Вскоре он исчез бесследно, и никто из Н-ской общины его больше не видел. Неизмеримо было горе этого погибшего человека. Легче переносить любые физические истязания, нежели душевные непрекращающиеся адские муки и не иметь при этом даже надежды на избавление. Однако действия дьявола и слуг его не распространяются на то, что освящено Богом и посвящено Ему в Его собственность. Вот почему так жизненно важно освящение для всякого христианина. Самое великое счастье — обрести покой в Боге, и путь к этому открыт в покорности Христу. «Придите ко Мне, все труждающиеся и обремененные, и Я успокою вас… и найдете покой душам вашим» (Мат.11:28–29).
Годы учебы в семилетке у Павлика были переломными годами в его духовном развитии. Если до пятого класса он учился, потому что все учатся и так полагается, то с пятого Павел учился с охотой, с возрастающим интересом и жаждой к знаниям. Семилетка имела то преимущество перед остальными школами, что, будучи преобразованной из гимназии, сохранила в себе весь старый преподавательский состав и оборудование. Большие способности Бог дал Павлику в учебе. Все преподаваемое он не учил, а буквально впитывал в себя, причем, без особых напряжений и усилий. У него всегда было много вопросов к преподавателям. К записям в тетрадях он относился с особой страстью, стараясь сделать их красиво.
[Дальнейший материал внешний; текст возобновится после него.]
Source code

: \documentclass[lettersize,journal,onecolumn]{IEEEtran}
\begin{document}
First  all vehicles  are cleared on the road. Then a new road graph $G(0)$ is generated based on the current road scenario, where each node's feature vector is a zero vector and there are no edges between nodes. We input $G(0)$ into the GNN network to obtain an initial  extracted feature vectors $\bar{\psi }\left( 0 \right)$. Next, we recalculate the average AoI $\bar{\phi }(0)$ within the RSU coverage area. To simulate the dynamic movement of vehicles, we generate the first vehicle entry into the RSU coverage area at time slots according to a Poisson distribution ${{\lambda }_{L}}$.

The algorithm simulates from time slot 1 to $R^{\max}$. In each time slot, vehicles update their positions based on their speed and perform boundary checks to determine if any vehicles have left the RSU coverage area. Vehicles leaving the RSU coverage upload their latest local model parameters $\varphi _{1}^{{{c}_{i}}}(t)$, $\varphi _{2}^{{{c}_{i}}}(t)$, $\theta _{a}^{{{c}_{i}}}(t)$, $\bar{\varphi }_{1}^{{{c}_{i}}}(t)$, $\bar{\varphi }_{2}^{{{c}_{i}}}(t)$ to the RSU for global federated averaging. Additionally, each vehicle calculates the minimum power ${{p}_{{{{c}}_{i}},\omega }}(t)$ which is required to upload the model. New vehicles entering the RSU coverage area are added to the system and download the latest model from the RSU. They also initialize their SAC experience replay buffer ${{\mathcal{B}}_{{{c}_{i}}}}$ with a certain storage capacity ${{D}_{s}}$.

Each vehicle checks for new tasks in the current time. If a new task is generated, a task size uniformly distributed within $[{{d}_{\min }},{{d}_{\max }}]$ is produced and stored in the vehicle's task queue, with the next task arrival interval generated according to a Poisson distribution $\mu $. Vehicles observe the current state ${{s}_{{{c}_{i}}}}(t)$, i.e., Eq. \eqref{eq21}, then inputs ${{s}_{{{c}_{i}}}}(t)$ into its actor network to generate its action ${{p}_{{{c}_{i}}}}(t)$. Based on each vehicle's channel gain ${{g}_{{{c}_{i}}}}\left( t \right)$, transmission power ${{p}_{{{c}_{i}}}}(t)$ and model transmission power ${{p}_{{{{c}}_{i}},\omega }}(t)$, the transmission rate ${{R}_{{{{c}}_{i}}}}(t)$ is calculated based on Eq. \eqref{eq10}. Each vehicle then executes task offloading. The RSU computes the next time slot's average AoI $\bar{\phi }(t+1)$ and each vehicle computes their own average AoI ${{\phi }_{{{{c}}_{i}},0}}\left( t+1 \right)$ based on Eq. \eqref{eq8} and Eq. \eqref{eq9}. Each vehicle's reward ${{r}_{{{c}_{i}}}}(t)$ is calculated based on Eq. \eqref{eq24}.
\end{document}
Особенно любил художественно выполнять рисунки по физике, химии, зоологии, ботанике. С особым увлечением Павлик любил рисовать девочкам в альбомы; поэтому у него не было отбоя от них. Он помнил, конечно, при этом, что все это он получил от Бога, поэтому открыто и в собраниях, и дома всегда благодарил Бога за дарованные способности и любил Бога от всего сердца.
В школе Павлик нисколько не стыдился своего христианского звания, тем более, что у большинства учеников родители еще считали себя православными. Но, тем не менее, Павлику пришлось пережить борьбу, из которой он, слава Богу, вышел победителем. Произошло это на уроке пения. Преподаватель приступил к изучению нот, в понимании которых Павел оказался самым способным, так как изучал уже ноты в хоре в своей общине. Вскоре после того перешли к разучиванию народных и революционных песен по нотам. Тут-то и произошло столкновение. Когда преподаватель стал разучивать с классом песню, Павел сказал ему во всеуслышание:
— Я разучивать песню не буду, так как не хочу развлекать дьявола. Если хотите, я могу вам спеть христианский гимн.
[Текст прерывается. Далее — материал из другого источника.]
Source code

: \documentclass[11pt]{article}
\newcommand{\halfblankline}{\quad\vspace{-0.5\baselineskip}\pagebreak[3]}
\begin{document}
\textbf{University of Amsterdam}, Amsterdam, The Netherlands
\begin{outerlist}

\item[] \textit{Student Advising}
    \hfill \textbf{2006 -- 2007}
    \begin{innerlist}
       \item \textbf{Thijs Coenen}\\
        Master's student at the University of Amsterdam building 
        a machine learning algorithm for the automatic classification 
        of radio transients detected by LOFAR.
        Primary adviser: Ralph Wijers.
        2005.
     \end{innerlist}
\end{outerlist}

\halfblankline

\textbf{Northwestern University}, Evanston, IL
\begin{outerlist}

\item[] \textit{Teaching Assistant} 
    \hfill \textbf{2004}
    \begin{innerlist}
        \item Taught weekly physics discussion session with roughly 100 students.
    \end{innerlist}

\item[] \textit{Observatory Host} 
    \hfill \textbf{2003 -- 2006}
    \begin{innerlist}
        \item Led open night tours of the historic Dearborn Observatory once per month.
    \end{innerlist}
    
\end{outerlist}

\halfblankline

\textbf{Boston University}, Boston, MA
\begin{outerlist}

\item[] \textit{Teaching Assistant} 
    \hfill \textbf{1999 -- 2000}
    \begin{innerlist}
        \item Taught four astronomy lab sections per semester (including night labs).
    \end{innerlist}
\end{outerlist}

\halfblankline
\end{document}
Учитель был ошеломлен его ответом. На виду у всех он бледнел и краснел, не зная, как поступить с мальчиком. Затем, после некоторого молчания, отпустил его с урока. На следующий день отец расспросил сына о происшедшем на уроке, ободрил его, но предупредил, чтобы впредь он был благоразумней и объяснялся с преподавателем наедине.
Впоследствии Павлик узнал, что учитель пения был зятем регента их общины и жил с ним в одном доме. Особенно же значительным было Павлику то, что учитель пения в школе был еще и регентом в одной из православных церквей в городе и управлял церковным хором. Так Павел оказался обличителем своего преподавателя, однако тот оставил его в покое и на экзамене поставил ему отличную отметку. После этого случая Павлику пришлось встретиться с более серьезной задачей, с которой бы он не справился, если бы не помог ему Бог.
В числе его альбомных заказчиков была одноклассница, дочь купца, содержащего постоялый двор и чайную для богатых людей. Девочка, скромная в поведении, ласковая в обращении, красивая лицом, была в отношении к Павлику как-то особенно расположена. Она приносила в школу на обед разные лакомства, которые Павел мог видеть только на витринах купеческих магазинов. Всякий раз она делилась принесенным с ним.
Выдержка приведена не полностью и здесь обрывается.